Assignment 1

  • Use the data from heights_weights_genders.csv to create a simple predictor that takes in a person's height and guesses their weight based on a model using all the data, regardless of gender.
  • Find the weights and use those in your function (i.e. don't generate a model each time)

In [185]:
import pandas as pd
import matplotlib.pyplot as plt # package for doing plotting (necessary for adding the line)
import statsmodels.formula.api as smf # package we'll be using for linear regression
%matplotlib inline

In [186]:
# Load the data.
df = pd.read_csv('../data/heights_weights_genders.csv')
df.head(3)


Out[186]:
Gender Height Weight
0 Male 73.847017 241.893563
1 Male 68.781904 162.310473
2 Male 74.110105 212.740856

In [187]:
# Take a look at it. 
df.plot(kind="scatter",x="Height",y="Weight")


Out[187]:
<matplotlib.axes._subplots.AxesSubplot at 0x7fe47ea9b160>

In [188]:
lm = smf.ols(formula="Weight~Height",data=df).fit()
lm.params
intercept, height = lm.params

In [189]:
# Function using the built math. 
def simplest_predictor(user_height, height, intercept):
    height = float(height)
    intercept = float(intercept)
    user_height = float(user_height)
    return height*user_height+intercept

In [190]:
# Input the data
user_height = input("Please enter your height in inches: ")
print("Your weight will probably be around", simplest_predictor(user_height,height,intercept), "pounds.")

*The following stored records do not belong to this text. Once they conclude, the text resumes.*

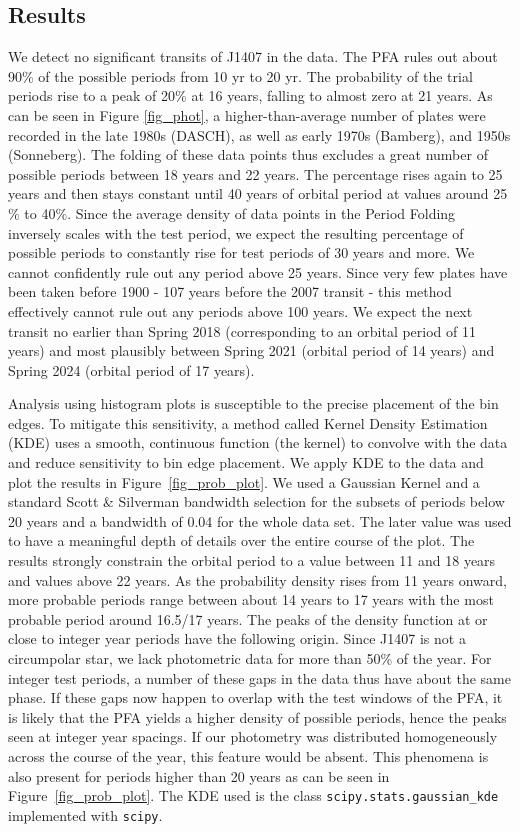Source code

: \documentclass[twocolumn]{aa}
\begin{document}
\subsection{Results}
We detect no significant transits of J1407 in the data.
%
The PFA rules out about 90\% of the possible periods from 10 yr to 20 yr.
%
The probability of the trial periods rise to a peak of 20\% at 16 years, falling to almost zero at 21 years.
%
As can be seen in Figure \ref{fig_phot}, a higher-than-average number of plates were recorded in the late 1980s (DASCH), as well as early 1970s (Bamberg), and 1950s (Sonneberg).
%
The folding of these data points thus excludes a great number of possible periods between 18 years and 22 years.
%
The percentage rises again to 25 years and then stays constant until 40 years of orbital period at values around 25$\%$ to 40$\%$.
%
Since the average density of data points in the Period Folding inversely scales with the test period, we expect the resulting percentage of possible periods to constantly rise for test periods of 30 years and more.
%
We cannot confidently rule out any period above 25 years.
%
Since very few plates have been taken before 1900 - 107 years before the 2007 transit - this method effectively cannot rule out any periods above 100 years.
%
We expect the next transit no earlier than Spring 2018 (corresponding to an orbital period of 11 years) and most plausibly between Spring 2021 (orbital period of 14 years) and Spring 2024 (orbital period of 17 years).

Analysis using histogram plots is susceptible to the precise placement of the bin edges.
%
To mitigate this sensitivity, a method called Kernel Density Estimation (KDE) uses a smooth, continuous function (the kernel) to convolve with the data and reduce sensitivity to bin edge placement.
%
We apply KDE to the data and plot the results in Figure~\ref{fig_prob_plot}. 
%
We used a Gaussian Kernel and a standard Scott \& Silverman bandwidth selection for the subsets of periods below 20 years and a bandwidth of 0.04 for the whole data set.
%
The later value was used to have a meaningful depth of details over the entire course of the plot.
%
The results strongly constrain the orbital period to a value between 11 and 18 years and values above 22 years.
%
As the probability density rises from 11 years onward, more probable periods range between about 14 years to 17 years with the most probable period around 16.5/17 years.
%
The peaks of the density function at or close to integer year periods have the following origin.
%
Since J1407 is not a circumpolar star, we lack photometric data for more than 50\% of the year.
%
For integer test periods, a number of these gaps in the data thus have about the same phase.
%
If these gaps now happen to overlap with the test windows of the PFA, it is likely that the PFA yields a higher density of possible periods, hence the peaks seen at integer year spacings.
%
If our photometry was distributed homogeneously across the course of the year, this feature would be absent.
%
This phenomena is also present for periods higher than 20 years as can be seen in Figure~\ref{fig_prob_plot}.
%
The KDE used is the class {\tt scipy.stats.gaussian\_kde} implemented with {\tt scipy}.
\end{document}
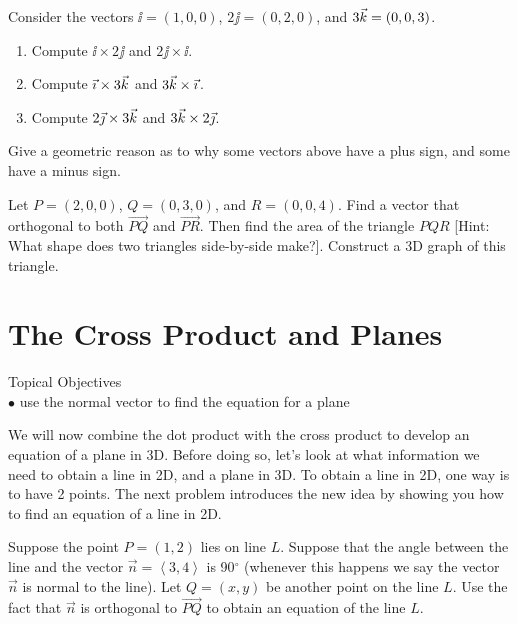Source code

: \begin{problem} 
%
Consider the vectors ${\ii}=(1,0,0)$, ${2\jj}=(0,2,0)$, and ${3\vec k}=(0,0,3)$.
\begin{enumerate}
\item Compute $\ii\times {2\jj}$ and ${2\jj}\times {\ii}$.
\item Compute ${\vec \imath}\times {3\ensuremath{\vec k}}$ and ${3\vec k}\times {\ensuremath{\vec \imath}}$.
\item Compute ${2\vec \jmath}\times {3\ensuremath{\vec k}}$ and ${3\vec k}\times {2\ensuremath{\vec \jmath}}$.
\end{enumerate}
Give a geometric reason as to why some vectors above have a plus sign, and some have a minus sign.
\end{problem}

\begin{problem}  
%
Let $P=(2,0,0)$, $Q=(0,3,0)$, and $R=(0,0,4)$. Find a vector that orthogonal to both $\vec {PQ}$ and $\vec {PR}$. Then find the area of the triangle $PQR$ [Hint: What shape does two triangles side-by-side make?]. Construct a 3D graph of this triangle. 
\end{problem}

\section{The Cross Product and Planes}
\large Topical Objectives \normalsize \\
\indent $\bullet$ use the normal vector to find the equation for a plane

\vskip0.2in

We will now combine the dot product with the cross product to develop an equation of a plane in 3D. 
Before doing so, let's look at what information we need to obtain a line in 2D, and a plane in 3D.  
To obtain a line in 2D, one way is to have 2 points. 
The next problem introduces the new idea by showing you how to find an equation of a line in 2D. 

\begin{problem}\label{prob:plane equation normal point}
Suppose the point $P=(1,2)$ lies on line $L$. Suppose that the angle between the line and the vector $\vec n=\left<3,4\right>$ is 90$^\circ$ (whenever this happens we say the vector $\vec n$ is normal to the line). Let $Q=(x,y)$ be another point on the line $L$. Use the fact that $\vec n$ is orthogonal to $\vec {PQ}$ to obtain an equation of the line $L$. 
\end{problem}

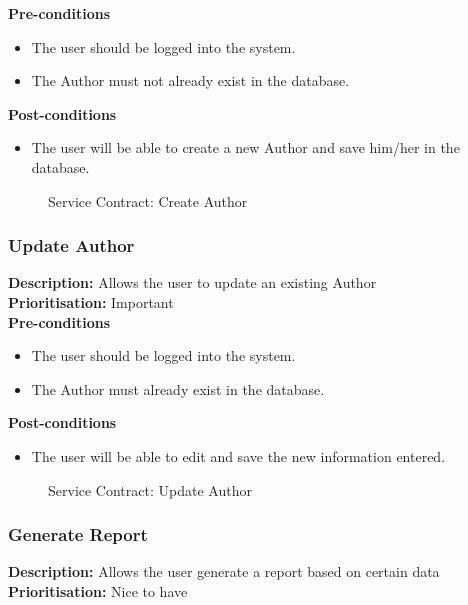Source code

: \documentclass[a4paper]{article}
\begin{document}
	\textbf{Pre-conditions}
	\begin{itemize}
		\item The user should be logged into the system.
		\item The Author must not already exist in the database.
	\end{itemize}
	
	\textbf{Post-conditions}
	\begin{itemize}
		\item The user will be able to create a new Author and save him/her in the database.
	\end{itemize}
	
	\begin{figure}[H]
		\centering
		\caption{Service Contract: Create Author}
	\end{figure}
	
	\pagebreak
	\subsubsection{Update Author}
	\textbf{Description:} Allows the user to update an existing Author\\
	\textbf{Prioritisation:} Important\\
	
	\textbf{Pre-conditions}
	\begin{itemize}
		\item The user should be logged into the system.
		\item The Author must already exist in the database.
	\end{itemize}
	
	\textbf{Post-conditions}
	\begin{itemize}
		\item The user will be able to edit and save the new information entered.
	\end{itemize}
	\begin{figure}[H]
		\centering
		\caption{Service Contract: Update Author}
	\end{figure}
	
	\pagebreak
	\subsubsection{Generate Report}
	\textbf{Description:} Allows the user generate a report based on certain data\\
	\textbf{Prioritisation:} Nice to have\\
	
\end{document}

Please enter your height in inches: 70
Your weight will probably be around 189.47294304284964 pounds.

In [191]:
# But how could I do that without using the built in formulas?
# Let's generate some simplified reference data.
ref_dict = {}
inches = range(54,79)
for inch in inches:
    ref_dict[inch] = df.loc[(df["Height"] > inch) & (df["Height"] < inch + 1), "Weight"].median()

In [192]:
# Function to print out the corresponding weight value
def simple_predictor(height):
    height = float(height)
    try:
        if height > 78 or height < 54:
            print("Sorry, we don't have enough data to compute your weight.")
        else:
            print("Your weight is probably around", round(ref_dict[height]), "pounds.") 
    except:
        print("Sorry, we don't understand your input.")

In [193]:
# Input the data
height = input("Please enter your Height in Inches: ")
simple_predictor(height)


Please enter your Height in Inches: 70
Your weight is probably around 195 pounds.

In [210]:
# Unfortunately, the first predictor is not really a predictor. It just compares with others. 
# It is useless if there is no data. Let's try to find another way. 
df_ref = pd.DataFrame(ref_dict, index=['Weight'])
df_ref = df_ref.transpose()
df_ref['divided'] = df_ref.index / df_ref['Weight']
df_ref['intercept'] = df_ref['divided'].shift(1) - df_ref['divided']
df_ref


Out[210]:
Weight divided intercept
54 71.393749 0.756369 NaN
55 88.366583 0.622407 0.133962
56 90.815256 0.616636 0.005771
57 98.719001 0.577396 0.039240
58 103.651090 0.559570 0.017827
59 111.033241 0.531372 0.028197
60 117.069213 0.512517 0.018855
61 123.027361 0.495825 0.016693
62 129.933112 0.477169 0.018656
63 136.373330 0.461967 0.015201
64 143.510328 0.445961 0.016006
65 152.037420 0.427526 0.018435
66 162.022497 0.407351 0.020175
67 172.652115 0.388064 0.019287
68 181.305740 0.375057 0.013007
69 188.247304 0.366539 0.008518
70 194.695573 0.359536 0.007003
71 202.249437 0.351052 0.008484
72 206.092730 0.349357 0.001694
73 213.546687 0.341846 0.007512
74 218.423584 0.338791 0.003054
75 224.440459 0.334164 0.004627
76 235.236692 0.323079 0.011085
77 242.041173 0.318128 0.004951
78 253.889004 0.307221 0.010907

In [211]:
# Let's create a 'magic number' out of the 'divided' column. 
# We are using this number to calculate unknown inputs. The formula: Weight = Height * divided
magicnumber = float(df_ref['divided'].median())
magicintercept = float(df_ref['intercept'].median())


Out[211]:
0.014103974532151037

In [212]:
def simple_predictor_2(height2, magicnumber):
    height2 = float(height2)
    return height2 / magicnumber + magicintercept

In [213]:
# Get the user data. 
height2 = input("Please enter your height in inches: ")
print("Your weight is probably around", simple_predictor_2(height2,magicnumber), "pounds.")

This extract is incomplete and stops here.